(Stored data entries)
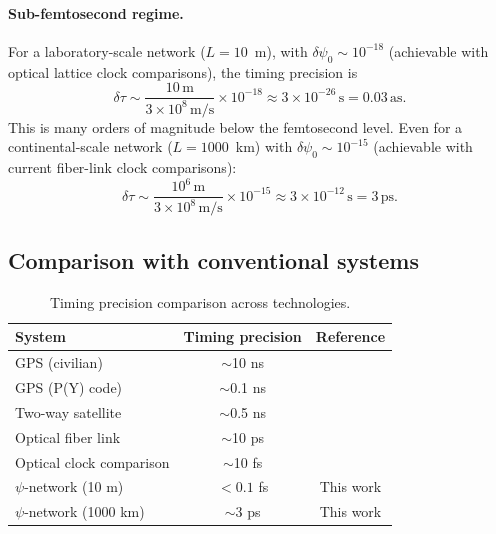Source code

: \documentclass[aps,prd,twocolumn,superscriptaddress,nofootinbib]{revtex4-2}
\newcommand{\as}{\,\mathrm{as}}
\begin{document}
\paragraph{Sub-femtosecond regime.}
For a laboratory-scale network ($L = 10$~m), with
$\delta\psi_0 \sim 10^{-18}$ (achievable with optical lattice clock
comparisons), the timing precision is
\begin{equation}\label{eq:subfemto}
\delta\tau \sim \frac{10\,\mathrm{m}}{3\times10^8\,\mathrm{m/s}}
\times 10^{-18} \approx 3 \times 10^{-26}\,\mathrm{s} = 0.03\as.
\end{equation}
This is many orders of magnitude below the femtosecond level. Even for a
continental-scale network ($L = 1000$~km) with $\delta\psi_0 \sim 10^{-15}$
(achievable with current fiber-link clock comparisons):
\begin{equation}
\delta\tau \sim \frac{10^6\,\mathrm{m}}{3\times10^8\,\mathrm{m/s}}
\times 10^{-15} \approx 3 \times 10^{-12}\,\mathrm{s} = 3\,\mathrm{ps}.
\end{equation}

\subsection{Comparison with conventional systems}\label{sec:comparison}

\begin{table}[t]
\caption{Timing precision comparison across technologies.}
\label{tab:timing-comparison}
\begin{ruledtabular}
\begin{tabular}{lcc}
System & Timing precision & Reference \\
\hline
GPS (civilian) & $\sim$10 ns & \cite{Kaplan2017} \\
GPS (P(Y) code) & $\sim$0.1 ns & \cite{Kaplan2017} \\
Two-way satellite & $\sim$0.5 ns & \cite{Kirchner1999} \\
Optical fiber link & $\sim$10 ps & \cite{Lisdat2016} \\
Optical clock comparison & $\sim$10 fs & \cite{Bothwell2022} \\
$\psi$-network (10 m) & $< 0.1$ fs & This work \\
$\psi$-network (1000 km) & $\sim$3 ps & This work \\
\end{tabular}
\end{ruledtabular}
\end{table}
\end{document}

*Required work:*
Give only a number: how many lines of the data hold the string "mathrm"?

*Your response:*
5